NANO goes digital

Author: Roberdo
Date: May 21, 2009
Views: 2713

A conversation with Regan from NANO Records about digital music distribution, chances and risks of this technology, netlabels and copyleft music


Roberdo: A few weeks back your label Nano Records proclaimed to “go digital”. What does this mean in detail and how did this decision evolve?
 
Regan: We’ve been selling digitally for a few years already but never releasing tracks exclusively as digital releases before now.  A major part of our attention is now, and will continue to be, focussed on releasing digital EPs.  That’s not to say we wont be releasing albums or CDs thereof, but what it does mean is that we are releasing music more regularly, so fans of our artists should be more satisfied more often!  We are trying to get to a point where we are releasing 2 EPs every month, plus the albums every few months too.
 
Roberdo: If I look at Beatport, the probably most popular site to buy electronic dance music via the internet, I realize that there is a lack of Psy Trance releases compared to the actual output in this genre resp. the digital releases often come very delayed. Why do you think many labels still hesitate to sell music digital?
 
Regan: Beatport has a policy of only working with labels that are really doing a proper job of it, which many Psy labels aren’t.  So in that regard some labels cant even get onto their system, but in general I think many Psy Labels (us included) have been slow to really start pushing the digital side of things properly probably out of fear that fans and artists were still fixated with Albums and CD’s and most of all the fear of file sharing. This has been compounded by the focus on ‘Album’ releases.  It is terrifying trying to sell CD’s today, and the thought of releasing the tracks online first made it even scarier.  The number of labels out there, verse those that people actually want to buy is so skew!  The whole genre is top heavy with mediocre labels and artists, so I don’t blame online stores for not wanting to take on dead weight.  I think people are more ready to buy online now, and if we give them the option, or rather make that the first option online then things will change, as long as what is delivered is quality.  For the artists it makes far more sense to release 2 or 3 quality tracks on EPs every few months, rather then an album of 9 tracks every 2 years!!  They are then way more in the fans consciousness on a regular basis and as a fan (and/or DJ) it’s great not to have to wait too long for music from your favourite act.  If fans prefer an album that is always in the pipeline, and many of the tracks released online will eventually make their way to an album (and therefore a CD too).  So it’s really up to the fans choice then, how they prefer to collect their music, and giving people options is always a good thing.
 
Roberdo: Digital distribution offers the perfect opportunity for file sharing and data piracy because the music is already in mp3 format and in the internet. What do you think about that, what could be solutions?
 
Regan: I don’t see any point in trying to create a ‘solution’, solving ‘the problem’ of file sharing, forget it, it cant be done, it can’t be stopped, rather focus on positive alternatives, and create new models and revenue streams for labels and artists, and new options for fans.
 

Currently there are all kinds of plans to possibly use special coding practices to note what music people are sharing, and ideas like internet service providers adding a tax to accounts that will go to music rights organisations.  So who knows how it will all pan-out.  Either way there are a lot of people thinking of varied alternatives to the situation and it’s an exciting time in music sales history, as the paradigm has now totally shifted.  Ultimately, proper fans will support artists they love, and shouldn’t have any problem spending a little bit of money to ensure their favourite artists continue to produce music they love. I think if people know they can go to a certain portal and get the latest Nano (or whatever their favourite music is) in high quality, many of them will.

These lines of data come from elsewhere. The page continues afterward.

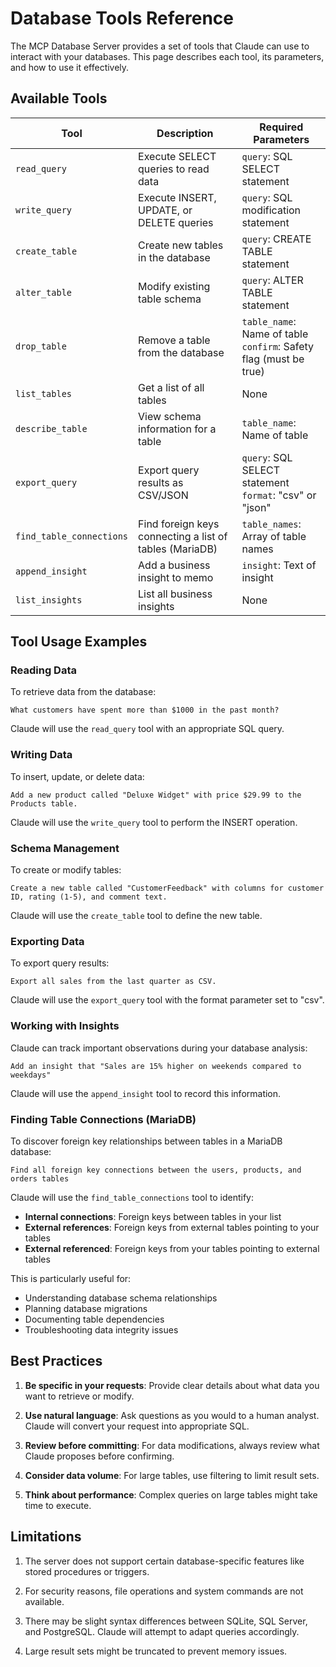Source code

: # Database Tools Reference

The MCP Database Server provides a set of tools that Claude can use to interact with your databases. This page describes each tool, its parameters, and how to use it effectively.

## Available Tools

| Tool | Description | Required Parameters |
|------|-------------|---------------------|
| `read_query` | Execute SELECT queries to read data | `query`: SQL SELECT statement |
| `write_query` | Execute INSERT, UPDATE, or DELETE queries | `query`: SQL modification statement |
| `create_table` | Create new tables in the database | `query`: CREATE TABLE statement |
| `alter_table` | Modify existing table schema | `query`: ALTER TABLE statement |
| `drop_table` | Remove a table from the database | `table_name`: Name of table<br/>`confirm`: Safety flag (must be true) |
| `list_tables` | Get a list of all tables | None |
| `describe_table` | View schema information for a table | `table_name`: Name of table |
| `export_query` | Export query results as CSV/JSON | `query`: SQL SELECT statement<br/>`format`: "csv" or "json" |
| `find_table_connections` | Find foreign keys connecting a list of tables (MariaDB) | `table_names`: Array of table names |
| `append_insight` | Add a business insight to memo | `insight`: Text of insight |
| `list_insights` | List all business insights | None |

## Tool Usage Examples

### Reading Data

To retrieve data from the database:

```
What customers have spent more than $1000 in the past month?
```

Claude will use the `read_query` tool with an appropriate SQL query.

### Writing Data

To insert, update, or delete data:

```
Add a new product called "Deluxe Widget" with price $29.99 to the Products table.
```

Claude will use the `write_query` tool to perform the INSERT operation.

### Schema Management

To create or modify tables:

```
Create a new table called "CustomerFeedback" with columns for customer ID, rating (1-5), and comment text.
```

Claude will use the `create_table` tool to define the new table.

### Exporting Data

To export query results:

```
Export all sales from the last quarter as CSV.
```

Claude will use the `export_query` tool with the format parameter set to "csv".

### Working with Insights

Claude can track important observations during your database analysis:

```
Add an insight that "Sales are 15% higher on weekends compared to weekdays"
```

Claude will use the `append_insight` tool to record this information.

### Finding Table Connections (MariaDB)

To discover foreign key relationships between tables in a MariaDB database:

```
Find all foreign key connections between the users, products, and orders tables
```

Claude will use the `find_table_connections` tool to identify:
- **Internal connections**: Foreign keys between tables in your list
- **External references**: Foreign keys from external tables pointing to your tables  
- **External referenced**: Foreign keys from your tables pointing to external tables

This is particularly useful for:
- Understanding database schema relationships
- Planning database migrations
- Documenting table dependencies
- Troubleshooting data integrity issues

## Best Practices

1. **Be specific in your requests**: Provide clear details about what data you want to retrieve or modify.

2. **Use natural language**: Ask questions as you would to a human analyst. Claude will convert your request into appropriate SQL.

3. **Review before committing**: For data modifications, always review what Claude proposes before confirming.

4. **Consider data volume**: For large tables, use filtering to limit result sets.

5. **Think about performance**: Complex queries on large tables might take time to execute.

## Limitations

1. The server does not support certain database-specific features like stored procedures or triggers.

2. For security reasons, file operations and system commands are not available.

3. There may be slight syntax differences between SQLite, SQL Server, and PostgreSQL. Claude will attempt to adapt queries accordingly.

4. Large result sets might be truncated to prevent memory issues.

Personally it’s a kick for me to buy music I love, but I come from a generation of music collecting.  My parents collected music (vinyl, reels, tape), I collected music from a young age (tape, vinyl, cd’s and now digitally) but the new generation of music fans have been born into a time when pretty much any music they want can be streamed on demand off the net at any time.  The notion of collecting music, of actually having a personal ‘collection’, tucked away somewhere, is almost foreign to them, so the next hurdle will be creating revenue from these sources.
 
On a slightly different note, and this only relates to up-and-coming DJ’s, I truly believe that anyone considering him or herself a DJ who relies on dodgy downloads from foreign sites won’t get very far.  I believe in karma, and what you put in you get out.  If you are only taking all the time nothing will come your way, that’s not to say they MUST buy music, but they need to put some real energy into the scene, real support, before they will really get anything out themselves.
 
Roberdo: Today there is a big discussion going on about new ways of licensing, quite some people even claim copyleft music. Could you imagine to give away the music from your artists completely for free one day?
 
Regan: Ha! We have already!  We dropped some free tracks at the start of this year (they are still up on the Nano website if you want em ;)), and we plan to do more on a very regular basis. It’s great promotion for the artists and label, and it’s nice to give fans something extra. All the tracks are high-res Mp3 (with Wavs available in time via download stores), and we encourage everyone to grab them and freely share them with whoever!  We are launching our Nano podcasts next month, that will feature news and new Nano tracks every month, for Free, so fans will be able to get a taste of what’s going on, interact with us more, hear interviews with artists and so on.
 
Roberdo: Netlabels practice copyleft releases since quite some time. But it seems like the real established labels are still the commercial ones. Why?
 
Regan: Well because many of the new Netlabels aren’t releasing anything of decent quality, of course they will give their music away for free, they want any attention they can get, and it’s probably the right approach for them at this stage of their development.  Maybe that’s a bit harsh, and I recognise how hard it is to get recognition or acceptance onto good net stores for new labels but there is still a lot of hard work going into what the label and our artists are doing, a lot more then I think other newer labels can even fathom.  We all love FREE but I don’t think everything needs to be free, especially if you consider yourself a collector.  Definitely give people some things for free, and if they want to listen to Nano without owning it they can, we have plenty of channels online (Reverbnation, Last.fm, iLike) where they can stream the music for their listening pleasure, no problem!
 
Roberdo: There are heaps of interesting possibilities for digital DJing today that enable one to play the mp3 or wave file without burning it to a CD. Do you have experiences with Final Scratch, DJ controllers or other technologies like that? What are advantages, what are disadvantages?
 
Regan: Yeah, im bouncing between the two at the moment, CD’s and Traktor Pro, which I’m testing with various controllers. Soon I will be fully rid of CD’s I hope. Im sooo sick of burning new CDs all the time.  99% of the music I collect comes to me via the internet, be it music I am sent or I buy, and since I am storing my music digitally it makes more sense, and it is far more economical time wise to keep it all in the same place. As yet I haven’t made the full transition though, so I might still be banging the CD’s out for a few more months, we’ll see.  For me one of the biggest advantages is keeping my music ordered (im Virgo, I like order) and not having to waste time and plastic, burning CD’s all the time, plus it’s quite exciting adding a new angle to my sets after all these years.  Using the on board effects and looping functions within Traktor is great too.
 
Roberdo: Only one sentence please: What is the future of the Psy Trance scene?
 
Regan: The future is bright so long as there are Better QUALITY Controls and Better OPTIONS for Fans and Artists.

 

www.nanorecords.co.uk for more!

Regan is performing at Fusion Festival (Germany), Glade Festival (UK), Freedom Festival (Portugal), Ozora Festival (Hungary) this summer!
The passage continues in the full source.